Pakistan President Arif Alvi has said India is playing with fire by revoking the special autonomy of Kashmir and the same fire will burn its secular fabric.

In an interview to Canadian-American media outlet Vice News on Saturday, the president said the Indian government was “living in a fool’s paradise” if it felt that it could improve the situation in Kashmir by revoking Articles 370 and 35-A of its constitution.

India, in fact, encouraged terrorism through the constitutional changes in Kashmir for which Pakistan was not responsible, he said.

When asked whether Pakistan was disappointed that no statement had been issued after the first United Nations Security Council meeting on Kashmir in decades, Alvi said a lot of background discussions on the situation took place and that the “Kashmir issue has been internationalised after a long time”.

He alleged that India has ignored numerous Security Council resolutions on Kashmir and refuses to sit down with Pakistan to settle the dispute.

“For how long that will continue?” he said of the impasse in bilateral talks, stressing that a long time had passed since Pakistan and India entered into the Shimla Agreement of 1972. He questioned whether the world could remain quiet and keep pushing two parties to hold talks when one of them refuses to negotiate.

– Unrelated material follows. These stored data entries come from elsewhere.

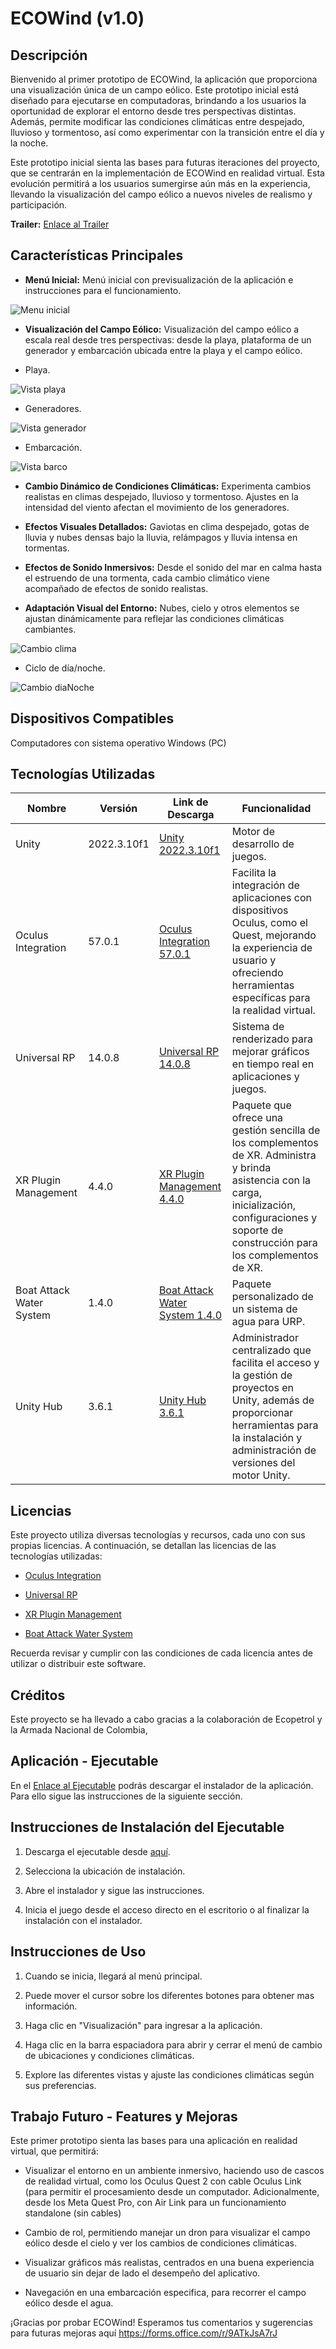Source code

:  

# ECOWind (v1.0) 

  

## Descripción 

  

Bienvenido al primer prototipo de ECOWind, la aplicación que proporciona una visualización única de un campo eólico. Este prototipo inicial está diseñado para ejecutarse en computadoras, brindando a los usuarios la oportunidad de explorar el entorno desde tres perspectivas distintas. Además, permite modificar las condiciones climáticas entre despejado, lluvioso y tormentoso, así como experimentar con la transición entre el día y la noche. 

  

Este prototipo inicial sienta las bases para futuras iteraciones del proyecto, que se centrarán en la implementación de ECOWind en realidad virtual. Esta evolución permitirá a los usuarios sumergirse aún más en la experiencia, llevando la visualización del campo eólico a nuevos niveles de realismo y participación. 

  

**Trailer:** [Enlace al Trailer](https://tipcooperativa-my.sharepoint.com/personal/jairo_martinez_tipcolombia_com/_layouts/15/onedrive.aspx?FolderCTID=0x012000012B4737572C1946840027ECE287726C&id=%2Fpersonal%2Fjairo%5Fmartinez%5Ftipcolombia%5Fcom%2FDocuments%2FPROYECTO%20ARC%2D%20ECOPETROL%2FAvance%20t%C3%A9cnico%2F4%2E%20Desarrollo%20prototipo%201%20preliminar%2FDise%C3%B1o%2FTrailer) 

  

## Características Principales 

  

- **Menú Inicial:** Menú inicial con previsualización de la aplicación e instrucciones para el funcionamiento. 

  

![Menu inicial](https://media.giphy.com/media/v1.Y2lkPTc5MGI3NjExMXEyc2ZiNHM2eXhhNG9oNXQ2b21nM2hpZjVyb3BwM2FwOXFlaTQ1dyZlcD12MV9pbnRlcm5hbF9naWZfYnlfaWQmY3Q9Zw/imXK9zd68LjytBqu21/giphy.gif) 

  

- **Visualización del Campo Eólico:** Visualización del campo eólico a escala real desde tres perspectivas: desde la playa, plataforma de un generador y embarcación ubicada entre la playa y el campo eólico. 

  

- Playa. 

  

![Vista playa](https://media.giphy.com/media/v1.Y2lkPTc5MGI3NjExNmwyc25ya3E2bnB6eGRoZXRseHJieHVvNjlvYjcxcWw5NW55dTRpcCZlcD12MV9pbnRlcm5hbF9naWZfYnlfaWQmY3Q9Zw/8tSBJlGp0jnp84PoBx/giphy.gif) 

  

- Generadores. 

  

![Vista generador](https://media.giphy.com/media/v1.Y2lkPTc5MGI3NjExMm5uMWM0Ym1vcmZoejIxbWdrYjNzZjI1ZXZ0dzB1OWF2aXJvaDJreCZlcD12MV9pbnRlcm5hbF9naWZfYnlfaWQmY3Q9Zw/uyKYwFIrtMF20PNHB5/giphy.gif) 

  

- Embarcación. 

  

![Vista barco](https://media.giphy.com/media/v1.Y2lkPTc5MGI3NjExdDc5Y2M5Nzd3eTFqOWs0cXk3aXBmOG45aW0wOXJsMmZ1d291eGFuYyZlcD12MV9pbnRlcm5hbF9naWZfYnlfaWQmY3Q9Zw/kWENVrdYjqlqTvkQlj/giphy.gif) 

  

- **Cambio Dinámico de Condiciones Climáticas:** Experimenta cambios realistas en climas despejado, lluvioso y tormentoso. Ajustes en la intensidad del viento afectan el movimiento de los generadores. 

  

- **Efectos Visuales Detallados:** Gaviotas en clima despejado, gotas de lluvia y nubes densas bajo la lluvia, relámpagos y lluvia intensa en tormentas. 

  

- **Efectos de Sonido Inmersivos:** Desde el sonido del mar en calma hasta el estruendo de una tormenta, cada cambio climático viene acompañado de efectos de sonido realistas. 

  

- **Adaptación Visual del Entorno:** Nubes, cielo y otros elementos se ajustan dinámicamente para reflejar las condiciones climáticas cambiantes. 

  

![Cambio clima](https://media.giphy.com/media/v1.Y2lkPTc5MGI3NjExZmc2OWtmbDVjbGh4bzlqZDRtdW9zbGszeWJ6YWRlZTY3ZWg0OGl5diZlcD12MV9pbnRlcm5hbF9naWZfYnlfaWQmY3Q9Zw/GfmvjR9j4shozJCGwy/giphy.gif) 

  

- Ciclo de día/noche. 

  

![Cambio diaNoche](https://media.giphy.com/media/v1.Y2lkPTc5MGI3NjExOHhzdWxxcnZkbHI0dTNuMXJ2NWh6OHhvbTljNHh3ZXE2YnRkMGhlZyZlcD12MV9pbnRlcm5hbF9naWZfYnlfaWQmY3Q9Zw/sHNmEp6DY0YAxGR2sv/giphy.gif) 

  

## Dispositivos Compatibles 

  

Computadores con sistema operativo Windows (PC) 

  

## Tecnologías Utilizadas 

  

| Nombre | Versión | Link de Descarga | Funcionalidad | 
| ------------- | ----------------- | ---------------------------------| -------------------------- | 
| Unity | 2022.3.10f1 | [Unity 2022.3.10f1](https://download.unity3d.com/download_unity/ff3792e53c62/Windows64EditorInstaller/UnitySetup64-2022.3.10f1.exe) | Motor de desarrollo de juegos.| 
| Oculus Integration | 57.0.1 | [Oculus Integration 57.0.1](https://assetstore.unity.com/packages/tools/integration/oculus-integration-deprecated-82022) | Facilita la integración de aplicaciones con dispositivos Oculus, como el Quest, mejorando la experiencia de usuario y ofreciendo herramientas específicas para la realidad virtual. | 
Universal RP | 14.0.8 | [Universal RP 14.0.8](https://docs.unity3d.com/Packages/com.unity.render-pipelines.universal@14.0/manual/index.html)| Sistema de renderizado para mejorar gráficos en tiempo real en aplicaciones y juegos.| 
XR Plugin Management | 4.4.0 | [XR Plugin Management 4.4.0](https://docs.unity3d.com/Packages/com.unity.xr.management@4.4/manual/index.html) | Paquete que ofrece una gestión sencilla de los complementos de XR. Administra y brinda asistencia con la carga, inicialización, configuraciones y soporte de construcción para los complementos de XR. | 
Boat Attack Water System | 1.4.0 | [Boat Attack Water System 1.4.0](https://github.com/Unity-Technologies/boat-attack-water/tree/main)| Paquete personalizado de un sistema de agua para URP. | 
Unity Hub | 3.6.1 |[Unity Hub 3.6.1](https://unity.com/unity-hub/release-notes#361)|Administrador centralizado que facilita el acceso y la gestión de proyectos en Unity, además de proporcionar herramientas para la instalación y administración de versiones del motor Unity. 

  

## Licencias 

  

Este proyecto utiliza diversas tecnologías y recursos, cada uno con sus propias licencias. A continuación, se detallan las licencias de las tecnologías utilizadas: 

  

- [Oculus Integration](https://developer.oculus.com/licenses/oculussdk/) 

  

- [Universal RP ](https://docs.unity3d.com/Packages/com.unity.render-pipelines.universal@14.0/license/LICENSE.html) 

  

- [XR Plugin Management](https://docs.unity3d.com/Packages/com.unity.xr.management@4.4/license/LICENSE.html) 

  

- [Boat Attack Water System](https://github.com/Unity-Technologies/boat-attack-water/blob/main/LICENSE.md) 

  

Recuerda revisar y cumplir con las condiciones de cada licencia antes de utilizar o distribuir este software. 

  

## Créditos 

  

Este proyecto se ha llevado a cabo gracias a la colaboración de Ecopetrol y la Armada Nacional de Colombia, 

  

## Aplicación - Ejecutable 

En el [Enlace al Ejecutable](https://tipcooperativa-my.sharepoint.com/:u:/g/personal/jairo_martinez_tipcolombia_com/ERIH-vn9VRRJnuuWBquOjt8BxqlbQ-0qJQw1aHqrhMfhAw?e=HtZFoX) podrás descargar el instalador de la aplicación. Para ello sigue las instrucciones de la siguiente sección. 

  

## Instrucciones de Instalación del Ejecutable 

  

1. Descarga el ejecutable desde [aquí](https://tipcooperativa-my.sharepoint.com/:u:/g/personal/jairo_martinez_tipcolombia_com/ERIH-vn9VRRJnuuWBquOjt8BxqlbQ-0qJQw1aHqrhMfhAw?e=HtZFoX). 

  

2. Selecciona la ubicación de instalación. 

  

3. Abre el instalador y sigue las instrucciones. 

  

4. Inicia el juego desde el acceso directo en el escritorio o al finalizar la instalación con el instalador. 

  

## Instrucciones de Uso 

  

1. Cuando se inicia, llegará al menú principal. 

  

2. Puede mover el cursor sobre los diferentes botones para obtener mas información. 

  

3. Haga clic en "Visualización" para ingresar a la aplicación. 

  

4. Haga clic en la barra espaciadora para abrir y cerrar el menú de cambio de ubicaciones y condiciones climáticas. 

  

5. Explore las diferentes vistas y ajuste las condiciones climáticas según sus preferencias. 

  

## Trabajo Futuro - Features y Mejoras 

  

Este primer prototipo sienta las bases para una aplicación en realidad virtual, que permitirá: 

  

- Visualizar el entorno en un ambiente inmersivo, haciendo uso de cascos de realidad virtual, como los Oculus Quest 2 con cable Oculus Link (para permitir el procesamiento desde un computador. Adicionalmente, desde los Meta Quest Pro, con Air Link para un funcionamiento standalone (sin cables) 

  

- Cambio de rol, permitiendo manejar un dron para visualizar el campo eólico desde el cielo y ver los cambios de condiciones climáticas. 

  

- Visualizar gráficos más realistas, centrados en una buena experiencia de usuario sin dejar de lado el desempeño del aplicativo. 

  

-  Navegación en una embarcación especifica, para recorrer el campo eólico desde el agua. 

  

¡Gracias por probar ECOWind! Esperamos tus comentarios y sugerencias para futuras mejoras aquí https://forms.office.com/r/9ATkJsA7rJ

“I think there is a hegemonistic intent to swallow Kashmir [but] it won’t happen,” the president said.

He said Pakistan will continue to internationalise the issue.

Echoing Prime Minister Imran Khan’s warning, he said there was a possibility that India could stage a “Pulwama like” operation against Pakistan. “But Pakistan doesn’t want to start a war,” he added.

“If India starts a war it is our right to defend ourselves,” he stressed.